On Sunday, 24 March 2013 at 09:36:34 UTC, Jonathan M Davis wrote:
On Sunday, March 24, 2013 09:42:28 deadalnix wrote:
For instance, passing a range by value is unspecified.

And it never will be specified, because it's range-dependent and can't ever be anything but range-dependent. That's why save was introduced in the first place. If you want to guarantee that a range is consumed, you make sure that the range-based function that you're passing the range to takes it by ref. If you want to guarantee that it's not consumed, then you call save and pass its result to the range-based function. Beyond that, you have to write your code in a way in which it doesn't matter whether the range is consumed or not when it's passed to a function, because that depends on the type of the range.

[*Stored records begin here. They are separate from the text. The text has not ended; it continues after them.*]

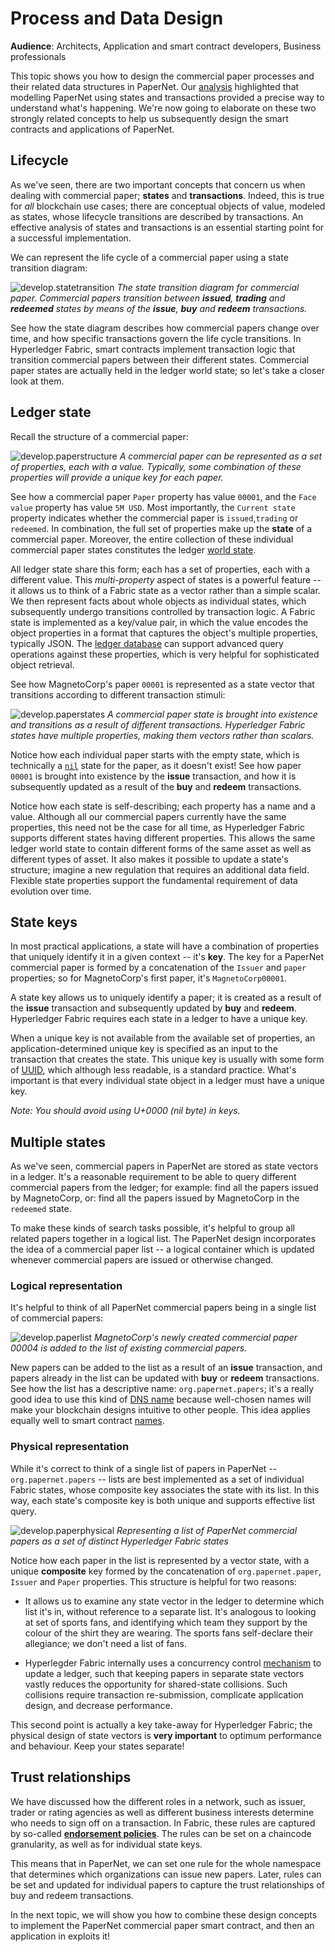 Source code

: # Process and Data Design

**Audience**: Architects, Application and smart contract developers, Business
professionals

This topic shows you how to design the commercial paper processes and their
related data structures in PaperNet. Our [analysis](./analysis.html) highlighted
that modelling PaperNet using states and transactions provided a precise way to
understand what's happening. We're now going to elaborate on these two strongly
related concepts to help us subsequently design the smart contracts and
applications of PaperNet.

## Lifecycle

As we've seen, there are two important concepts that concern us when dealing
with commercial paper; **states** and **transactions**. Indeed, this is true for
*all* blockchain use cases; there are conceptual objects of value, modeled as
states, whose lifecycle transitions are described by transactions. An effective
analysis of states and transactions is an essential starting point for a
successful implementation.

We can represent the life cycle of a commercial paper using a state transition
diagram:

![develop.statetransition](./develop.diagram.4.png) *The state transition
diagram for commercial paper. Commercial papers transition between **issued**,
**trading** and **redeemed** states by means of the **issue**, **buy** and
**redeem** transactions.*

See how the state diagram describes how commercial papers change over time, and
how specific transactions govern the life cycle transitions. In Hyperledger
Fabric, smart contracts implement transaction logic that transition commercial
papers between their different states. Commercial paper states are actually held
in the ledger world state; so let's take a closer look at them.

## Ledger state

Recall the structure of a commercial paper:

![develop.paperstructure](./develop.diagram.5.png) *A commercial paper can be
represented as a set of properties, each with a value. Typically, some
combination of these properties will provide a unique key for each paper.*

See how a commercial paper `Paper` property has value `00001`, and the `Face
value` property has value `5M USD`. Most importantly, the `Current state`
property indicates whether the commercial paper is `issued`,`trading` or
`redeemed`. In combination, the full set of properties make up the **state** of
a commercial paper. Moreover, the entire collection of these individual
commercial paper states constitutes the ledger
[world state](../ledger/ledger.html#world-state).

All ledger state share this form; each has a set of properties, each with a
different value. This *multi-property* aspect of states is a powerful feature --
it allows us to think of a Fabric state as a vector rather than a simple scalar.
We then represent facts about whole objects as individual states, which
subsequently undergo transitions controlled by transaction logic. A Fabric state
is implemented as a key/value pair, in which the value encodes the object
properties in a format that captures the object's multiple properties, typically
JSON. The [ledger
database](../ledger/ledger.html#ledger-world-state-database-options) can support
advanced query operations against these properties, which is very helpful for
sophisticated object retrieval.

See how MagnetoCorp's paper `00001` is represented as a state vector that
transitions according to different transaction stimuli:

![develop.paperstates](./develop.diagram.6.png) *A commercial paper state is
brought into existence and transitions as a result of different transactions.
Hyperledger Fabric states have multiple properties, making them vectors rather
than scalars.*

Notice how each individual paper starts with the empty state, which is
technically a [`nil`](https://en.wikipedia.org/wiki/Null_(SQL)) state for the
paper, as it doesn't exist! See how paper `00001` is brought into existence by
the **issue** transaction, and how it is subsequently updated as a result of the
**buy** and **redeem** transactions.

Notice how each state is self-describing; each property has a name and a value.
Although all our commercial papers currently have the same properties, this need
not be the case for all time, as Hyperledger Fabric supports different states
having different properties. This allows the same ledger world state to contain
different forms of the same asset as well as different types of asset. It also
makes it possible to update a state's structure; imagine a new regulation that
requires an additional data field. Flexible state properties support the
fundamental requirement of data evolution over time.

## State keys

In most practical applications, a state will have a combination of properties
that uniquely identify it in a given context -- it's **key**. The key for a
PaperNet commercial paper is formed by a concatenation of the `Issuer` and
`paper` properties; so for MagnetoCorp's first paper, it's `MagnetoCorp00001`.

A state key allows us to uniquely identify a paper; it is created as a result
of the **issue** transaction and subsequently updated by **buy** and **redeem**.
Hyperledger Fabric requires each state in a ledger to have a unique key.

When a unique key is not available from the available set of properties, an
application-determined unique key is specified as an input to the transaction
that creates the state. This unique key is usually with some form of
[UUID](https://en.wikipedia.org/wiki/Universally_unique_identifier), which
although less readable, is a standard practice. What's important is that every
individual state object in a ledger must have a unique key.

_Note: You should avoid using U+0000 (nil byte) in keys._

## Multiple states

As we've seen, commercial papers in PaperNet are stored as state vectors in a
ledger. It's a reasonable requirement to be able to query different commercial
papers from the ledger; for example: find all the papers issued by MagnetoCorp,
or: find all the papers issued by MagnetoCorp in the `redeemed` state.

To make these kinds of search tasks possible, it's helpful to group all related
papers together in a logical list. The PaperNet design incorporates the idea of
a commercial paper list -- a logical container which is updated whenever
commercial papers are issued or otherwise changed.

### Logical representation

It's helpful to think of all PaperNet commercial papers being in a single list
of commercial papers:

![develop.paperlist](./develop.diagram.7.png) *MagnetoCorp's
newly created commercial  paper 00004 is added to the list of existing
commercial papers.*

New papers can be added to the list as a result of an **issue** transaction, and
papers already in the list can be updated with **buy** or **redeem**
transactions. See how the list has a descriptive name: `org.papernet.papers`;
it's a really good idea to use this kind of [DNS
name](https://en.wikipedia.org/wiki/Domain_Name_System) because well-chosen
names will make your blockchain designs intuitive to other people. This idea
applies equally well to smart contract [names](./contractname.html).

### Physical representation

While it's correct to think of a single list of papers in PaperNet --
`org.papernet.papers` -- lists are best implemented as a set of individual
Fabric states, whose composite key associates the state with its list. In this
way, each state's composite key is both unique and supports effective list query.

![develop.paperphysical](./develop.diagram.8.png) *Representing a list of
PaperNet commercial papers as a set of distinct Hyperledger Fabric states*

Notice how each paper in the list is represented by a vector state, with a
unique **composite** key formed by the concatenation of `org.papernet.paper`,
`Issuer` and `Paper` properties. This structure is helpful for two reasons:

  * It allows us to examine any state vector in the ledger to determine which
    list it's in, without reference to a separate list. It's analogous to
    looking at set of sports fans, and identifying which team they support by
    the colour of the shirt they are wearing. The sports fans self-declare their
    allegiance; we don't need a list of fans.


  * Hyperlegder Fabric internally uses a concurrency control
    [mechanism](../arch-deep-dive.html#the-endorsing-peer-simulates-a-transaction-and-produces-an-endorsement-signature)
    to update a ledger, such that keeping papers in separate state vectors vastly
    reduces the opportunity for shared-state collisions. Such collisions require
    transaction re-submission, complicate application design, and decrease
    performance.

This second point is actually a key take-away for Hyperledger Fabric; the
physical design of state vectors is **very important** to optimum performance
and behaviour. Keep your states separate!

## Trust relationships

We have discussed how the different roles in a network, such as issuer, trader
or rating agencies as well as different business interests determine who needs
to sign off on a transaction. In Fabric, these rules are captured by so-called
[**endorsement policies**](endorsementpolicies.html). The rules can be set on
a chaincode granularity, as well as for individual state keys.

This means that in PaperNet, we can set one rule for the whole namespace that
determines which organizations can issue new papers. Later, rules can be set
and updated for individual papers to capture the trust relationships of buy
and redeem transactions.


In the next topic, we will show you how to combine these design concepts to
implement the PaperNet commercial paper smart contract, and then an application
in exploits it!

<!--- Licensed under Creative Commons Attribution 4.0 International License
https://creativecommons.org/licenses/by/4.0/ -->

There's literally no technical way to avoid this except for

1. Require that all range-based functions take ranges by ref, which is not only unenforceable but would kill function chaining, which is one of the great
strengths of ranges.

2. Require that all ranges be reference types, which again, is not enforceable, but also wouldn't work with ranges, because they're always sliced when you pass them to a function (and you couldn't require that all ranges be value types, because pure input ranges can never be value types).

So, we're stuck. Sure, the fact that whether a range is consumed or not when passed to a function is effectively undefined is troublesome, but there's really
no way around it.


Sure we are stuck, because fixing this would require a refinement of the range concept, and it is kind of too late for that.

But you say that this inherently impossible without actually providing anything convincing in that direction. I don't think it is, I just think that as usual as hoc solutions are conglomerated in what is now ranges.